It is sometimes more convenient to renumber the spline index $j$ so that it
starts from $0$. With this new numbering, the spline expansion becomes
\begin{equation}
f(x) = \sum_{j=0}^{N_x+p-1}\, c_j\Lambda^p_j(x), \qquad
\begin{array}{l}
\mbox{support of $\Lambda^p_j$:}\quad [t_{j-p},t_{j+1}], \\
t_i \leq x < t_{i+1} \Longrightarrow \Lambda^p_{i}(x),\ldots,
\Lambda^p_{i+p}(x) \ge 0.
\end{array}
\label{eq:splExp}
\end{equation}
In the \emph{periodic} case, there are $N_{x}$ \emph{independent}
spline coefficients since
\begin{equation}
c_{N_{x}+\nu} = c_{\nu}, \qquad \nu=0,\ldots,p-1. \label{eq:perSp}
\end{equation}
In the \emph{non-periodic} case,
the first and the last spline coefficients $c_{0},\,c_{N_x+p-1}$ are
respectively the values of $f$ at the end points $a$ and $b$.

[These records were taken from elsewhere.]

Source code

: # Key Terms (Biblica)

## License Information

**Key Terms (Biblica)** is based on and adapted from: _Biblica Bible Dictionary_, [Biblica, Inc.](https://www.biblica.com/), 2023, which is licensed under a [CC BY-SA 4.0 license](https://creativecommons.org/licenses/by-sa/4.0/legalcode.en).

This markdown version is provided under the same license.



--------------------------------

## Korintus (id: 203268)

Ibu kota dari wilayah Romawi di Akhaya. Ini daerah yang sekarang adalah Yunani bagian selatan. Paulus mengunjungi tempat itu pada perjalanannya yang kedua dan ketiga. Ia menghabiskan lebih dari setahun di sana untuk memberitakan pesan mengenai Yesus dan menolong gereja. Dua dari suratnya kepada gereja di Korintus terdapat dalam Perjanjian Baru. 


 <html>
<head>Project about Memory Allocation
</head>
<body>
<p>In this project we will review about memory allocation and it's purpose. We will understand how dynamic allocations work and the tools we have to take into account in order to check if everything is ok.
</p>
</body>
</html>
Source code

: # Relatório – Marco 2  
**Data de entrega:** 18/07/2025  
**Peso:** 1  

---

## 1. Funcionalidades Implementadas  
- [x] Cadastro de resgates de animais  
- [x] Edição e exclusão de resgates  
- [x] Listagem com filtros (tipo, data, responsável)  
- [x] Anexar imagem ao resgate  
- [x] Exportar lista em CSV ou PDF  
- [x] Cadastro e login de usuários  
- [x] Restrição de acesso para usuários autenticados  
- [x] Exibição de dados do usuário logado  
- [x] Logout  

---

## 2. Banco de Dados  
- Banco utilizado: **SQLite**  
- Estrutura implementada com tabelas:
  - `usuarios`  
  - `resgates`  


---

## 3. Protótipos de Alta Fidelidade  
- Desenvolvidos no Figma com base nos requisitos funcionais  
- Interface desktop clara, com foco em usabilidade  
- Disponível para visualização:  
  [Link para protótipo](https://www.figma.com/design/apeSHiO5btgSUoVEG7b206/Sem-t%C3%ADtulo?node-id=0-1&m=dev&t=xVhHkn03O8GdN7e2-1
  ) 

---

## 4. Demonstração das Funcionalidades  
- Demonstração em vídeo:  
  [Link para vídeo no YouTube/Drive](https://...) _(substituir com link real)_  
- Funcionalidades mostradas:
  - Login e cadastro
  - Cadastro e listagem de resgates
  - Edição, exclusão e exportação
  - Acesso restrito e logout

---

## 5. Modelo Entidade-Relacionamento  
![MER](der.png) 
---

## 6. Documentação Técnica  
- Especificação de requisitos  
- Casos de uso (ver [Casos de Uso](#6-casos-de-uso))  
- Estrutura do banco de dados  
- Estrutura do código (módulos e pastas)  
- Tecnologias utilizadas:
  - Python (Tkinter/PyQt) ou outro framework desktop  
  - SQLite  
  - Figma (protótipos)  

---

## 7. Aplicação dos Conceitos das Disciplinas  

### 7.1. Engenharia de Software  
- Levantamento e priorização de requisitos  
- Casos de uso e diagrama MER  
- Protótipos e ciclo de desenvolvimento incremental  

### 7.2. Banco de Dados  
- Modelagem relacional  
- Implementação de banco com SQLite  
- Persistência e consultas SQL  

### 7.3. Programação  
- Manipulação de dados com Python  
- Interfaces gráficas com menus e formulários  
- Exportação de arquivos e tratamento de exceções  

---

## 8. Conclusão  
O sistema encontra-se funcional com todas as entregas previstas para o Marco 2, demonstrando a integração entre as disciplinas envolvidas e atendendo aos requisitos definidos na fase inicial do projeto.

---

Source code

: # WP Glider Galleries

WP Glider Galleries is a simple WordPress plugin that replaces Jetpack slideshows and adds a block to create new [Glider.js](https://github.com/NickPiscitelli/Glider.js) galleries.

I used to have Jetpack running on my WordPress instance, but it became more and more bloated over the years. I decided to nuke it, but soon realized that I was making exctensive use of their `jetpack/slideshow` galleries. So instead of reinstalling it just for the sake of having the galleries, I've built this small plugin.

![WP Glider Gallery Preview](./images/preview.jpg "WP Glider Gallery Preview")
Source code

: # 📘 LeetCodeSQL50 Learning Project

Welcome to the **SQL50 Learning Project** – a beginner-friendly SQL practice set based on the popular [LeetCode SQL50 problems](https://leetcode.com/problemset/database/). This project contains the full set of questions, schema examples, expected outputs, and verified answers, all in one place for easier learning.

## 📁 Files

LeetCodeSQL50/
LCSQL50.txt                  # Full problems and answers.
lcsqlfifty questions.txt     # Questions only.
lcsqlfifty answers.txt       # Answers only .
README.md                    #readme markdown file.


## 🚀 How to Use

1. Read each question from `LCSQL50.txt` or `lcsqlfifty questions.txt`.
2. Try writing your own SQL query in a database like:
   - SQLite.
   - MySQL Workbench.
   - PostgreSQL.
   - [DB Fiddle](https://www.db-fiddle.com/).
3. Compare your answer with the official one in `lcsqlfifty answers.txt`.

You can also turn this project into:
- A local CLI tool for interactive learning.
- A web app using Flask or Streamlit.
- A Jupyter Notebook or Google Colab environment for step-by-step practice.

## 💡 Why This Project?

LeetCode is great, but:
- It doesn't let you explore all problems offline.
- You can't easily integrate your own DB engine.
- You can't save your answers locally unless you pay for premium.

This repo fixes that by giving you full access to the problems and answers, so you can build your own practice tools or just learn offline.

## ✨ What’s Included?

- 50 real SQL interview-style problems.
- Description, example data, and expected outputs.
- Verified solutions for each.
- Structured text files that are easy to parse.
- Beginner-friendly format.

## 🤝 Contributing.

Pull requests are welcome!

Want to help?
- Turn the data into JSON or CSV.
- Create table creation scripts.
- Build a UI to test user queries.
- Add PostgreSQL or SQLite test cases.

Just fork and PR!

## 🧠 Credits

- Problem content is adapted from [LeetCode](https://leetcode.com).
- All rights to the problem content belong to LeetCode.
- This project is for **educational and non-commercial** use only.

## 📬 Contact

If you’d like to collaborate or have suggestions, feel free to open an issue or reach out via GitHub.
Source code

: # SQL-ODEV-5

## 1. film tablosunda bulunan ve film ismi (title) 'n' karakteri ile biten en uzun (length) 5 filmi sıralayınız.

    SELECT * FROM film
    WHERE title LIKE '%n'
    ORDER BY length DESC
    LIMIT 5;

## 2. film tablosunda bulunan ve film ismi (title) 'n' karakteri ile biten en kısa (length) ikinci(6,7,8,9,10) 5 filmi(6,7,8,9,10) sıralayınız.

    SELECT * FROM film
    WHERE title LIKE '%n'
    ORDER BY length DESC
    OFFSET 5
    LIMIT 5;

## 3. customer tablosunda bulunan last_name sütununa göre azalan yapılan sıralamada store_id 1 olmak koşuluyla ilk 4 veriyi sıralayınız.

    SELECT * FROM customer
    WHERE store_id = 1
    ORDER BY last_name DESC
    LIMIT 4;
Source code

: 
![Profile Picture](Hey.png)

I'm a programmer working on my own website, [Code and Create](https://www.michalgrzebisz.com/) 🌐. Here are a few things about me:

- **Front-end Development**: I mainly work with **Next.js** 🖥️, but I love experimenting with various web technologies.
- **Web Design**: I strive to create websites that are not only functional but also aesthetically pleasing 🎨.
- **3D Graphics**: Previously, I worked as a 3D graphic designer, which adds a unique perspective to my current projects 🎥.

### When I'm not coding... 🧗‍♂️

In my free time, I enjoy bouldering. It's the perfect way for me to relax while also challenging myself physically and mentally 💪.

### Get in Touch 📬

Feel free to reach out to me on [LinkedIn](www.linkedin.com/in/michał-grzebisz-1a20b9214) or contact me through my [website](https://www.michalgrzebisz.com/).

The basis functions for both non-periodic and periodic cubic splines
($p=3$) are shown in Fig~.\ref{fig:cubic_splines} where this new numbering is
used.
\begin{figure}[htbp]
\centering
\includegraphics[angle=0,width=\hsize]{driv1}
\caption{The basis of non-periodic and periodic cubic splines. The periodic
splines $\Lambda_{10}$, $\Lambda_{11}$, $\Lambda_{12}$ denote the same
splines as $\Lambda_{0}$, $\Lambda_{1}$, $\Lambda_{2}$ respectively. }
\label{fig:cubic_splines}
\end{figure}
\subsection{Spline Initialization with \texttt{SET\_SPLINE}}
The initialization of a spline is performed by calling the routine
\texttt{SET\_SPLINE}, passing the desired degree $p$ and the
sequence of grid points (or knots) $t_j, j=0,\ldots,N_x$. If
Gauss points on each of the intervals $[t_j,t_{j+1}]$ are needed, a non-zero
value of \texttt{NGAUSS} should be specified. The other input
argument is the \emph{optional} \texttt{LOGICAL} argument \texttt{PERIOD}
to define the periodicity of the splines. By default it is \texttt{.FALSE.}.
The routine returns the 1d spline \texttt{SP} which is of type
\texttt{TYPE(spline1d)}:
\par
\addvspace{\medskipamount}
\nopagebreak\hrule
\begin{verbatim}
SUBROUTINE set_spline(p, ngauss, grid, sp, period)
INTEGER, INTENT(in) :: p, ngauss
DOUBLE PRECISION, INTENT(in) :: grid(:)
LOGICAL, OPTIONAL, INTENT(in) :: period
TYPE(spline1d), INTENT(out) :: sp
LOGICAL, OPTIONAL, INTENT(in) :: period
\end{verbatim}
\nopagebreak\hrule
\addvspace{\medskipamount}
Besides the main characteristics of the spline (degree $p$ of splines,
number of grid intervals, dimension of splines $N_x+p$, etc.)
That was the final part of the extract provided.